Where in the data below does the word "mbox" appear? Copy every line that has it.

────────────────────────────────────────

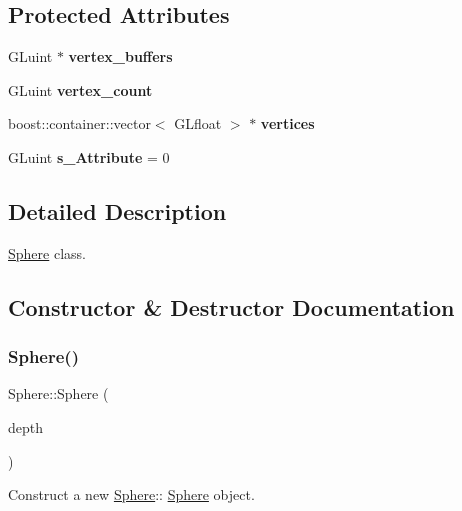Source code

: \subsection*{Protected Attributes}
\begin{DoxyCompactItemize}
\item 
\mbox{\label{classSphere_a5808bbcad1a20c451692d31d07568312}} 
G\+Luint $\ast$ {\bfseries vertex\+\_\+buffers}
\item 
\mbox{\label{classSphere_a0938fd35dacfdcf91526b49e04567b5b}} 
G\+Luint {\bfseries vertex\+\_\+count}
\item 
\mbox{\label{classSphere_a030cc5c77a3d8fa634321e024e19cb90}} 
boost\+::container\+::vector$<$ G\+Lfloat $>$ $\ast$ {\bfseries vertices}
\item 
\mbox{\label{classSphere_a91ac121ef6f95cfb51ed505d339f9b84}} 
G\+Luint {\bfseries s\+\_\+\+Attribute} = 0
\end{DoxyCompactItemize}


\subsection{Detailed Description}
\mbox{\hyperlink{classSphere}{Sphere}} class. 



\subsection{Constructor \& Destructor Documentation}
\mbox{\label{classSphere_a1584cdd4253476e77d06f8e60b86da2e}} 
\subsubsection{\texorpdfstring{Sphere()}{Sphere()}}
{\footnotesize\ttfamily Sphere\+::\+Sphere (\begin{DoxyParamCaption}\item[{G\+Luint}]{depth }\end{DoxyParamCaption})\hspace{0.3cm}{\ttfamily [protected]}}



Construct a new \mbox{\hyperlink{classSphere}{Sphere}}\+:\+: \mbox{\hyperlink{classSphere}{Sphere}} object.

────────────────────────────────────────

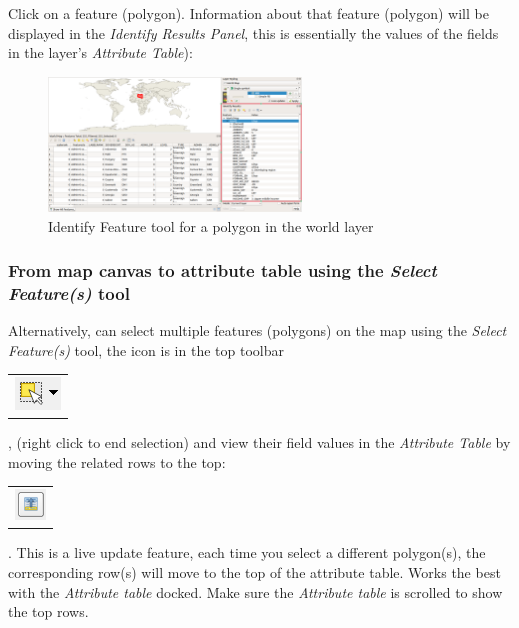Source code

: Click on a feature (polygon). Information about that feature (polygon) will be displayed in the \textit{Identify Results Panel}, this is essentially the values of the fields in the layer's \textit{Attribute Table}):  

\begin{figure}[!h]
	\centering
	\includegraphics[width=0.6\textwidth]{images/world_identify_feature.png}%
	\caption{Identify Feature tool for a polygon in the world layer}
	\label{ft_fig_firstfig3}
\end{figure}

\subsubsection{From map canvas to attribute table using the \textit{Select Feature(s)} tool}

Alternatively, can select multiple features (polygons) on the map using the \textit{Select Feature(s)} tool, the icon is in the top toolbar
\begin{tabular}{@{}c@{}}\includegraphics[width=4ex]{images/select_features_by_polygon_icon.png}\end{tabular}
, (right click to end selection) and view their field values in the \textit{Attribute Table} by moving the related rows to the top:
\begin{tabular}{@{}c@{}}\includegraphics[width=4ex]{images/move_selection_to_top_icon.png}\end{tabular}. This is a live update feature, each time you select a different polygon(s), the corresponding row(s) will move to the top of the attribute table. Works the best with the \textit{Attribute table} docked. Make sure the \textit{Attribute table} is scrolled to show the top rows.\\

────────────────────────────────────────

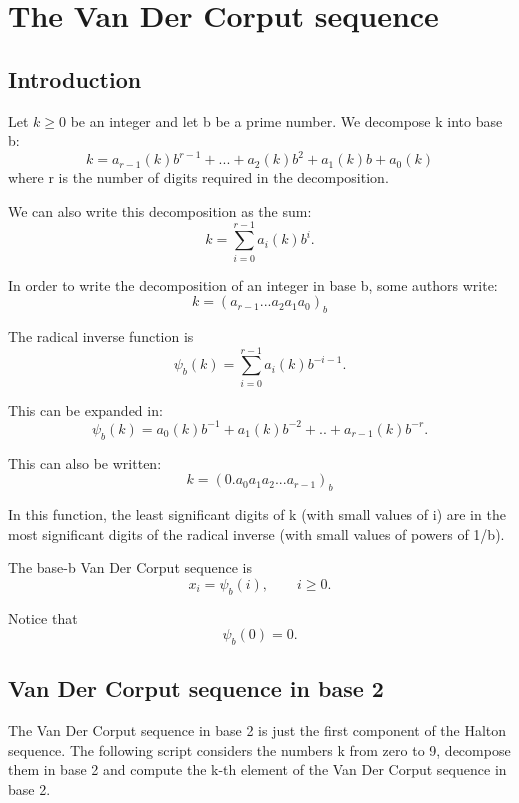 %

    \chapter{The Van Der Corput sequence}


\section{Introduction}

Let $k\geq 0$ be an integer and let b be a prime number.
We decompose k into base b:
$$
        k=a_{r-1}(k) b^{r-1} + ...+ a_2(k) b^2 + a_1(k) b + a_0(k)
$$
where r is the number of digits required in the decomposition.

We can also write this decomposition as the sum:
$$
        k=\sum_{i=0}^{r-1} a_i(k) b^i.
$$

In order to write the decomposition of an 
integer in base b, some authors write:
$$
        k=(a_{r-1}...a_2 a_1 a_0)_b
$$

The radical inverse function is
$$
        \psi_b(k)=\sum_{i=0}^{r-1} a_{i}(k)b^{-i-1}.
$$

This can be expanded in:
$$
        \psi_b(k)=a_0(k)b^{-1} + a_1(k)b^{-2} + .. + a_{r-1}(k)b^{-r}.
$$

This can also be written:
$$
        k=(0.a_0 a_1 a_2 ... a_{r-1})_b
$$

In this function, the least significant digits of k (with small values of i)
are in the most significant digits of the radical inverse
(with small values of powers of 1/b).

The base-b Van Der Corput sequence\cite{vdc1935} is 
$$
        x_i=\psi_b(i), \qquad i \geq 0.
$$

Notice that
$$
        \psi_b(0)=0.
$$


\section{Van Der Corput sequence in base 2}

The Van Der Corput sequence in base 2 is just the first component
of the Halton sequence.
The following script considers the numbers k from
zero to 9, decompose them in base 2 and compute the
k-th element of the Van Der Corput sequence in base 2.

────────────────────────────────────────

» Response area
\mbox{\label{classSphere_a5808bbcad1a20c451692d31d07568312}} 
\mbox{\label{classSphere_a0938fd35dacfdcf91526b49e04567b5b}} 
\mbox{\label{classSphere_a030cc5c77a3d8fa634321e024e19cb90}} 
\mbox{\label{classSphere_a91ac121ef6f95cfb51ed505d339f9b84}} 
\mbox{\hyperlink{classSphere}{Sphere}} class. 
\mbox{\label{classSphere_a1584cdd4253476e77d06f8e60b86da2e}} 
Construct a new \mbox{\hyperlink{classSphere}{Sphere}}\+:\+: \mbox{\hyperlink{classSphere}{Sphere}} object.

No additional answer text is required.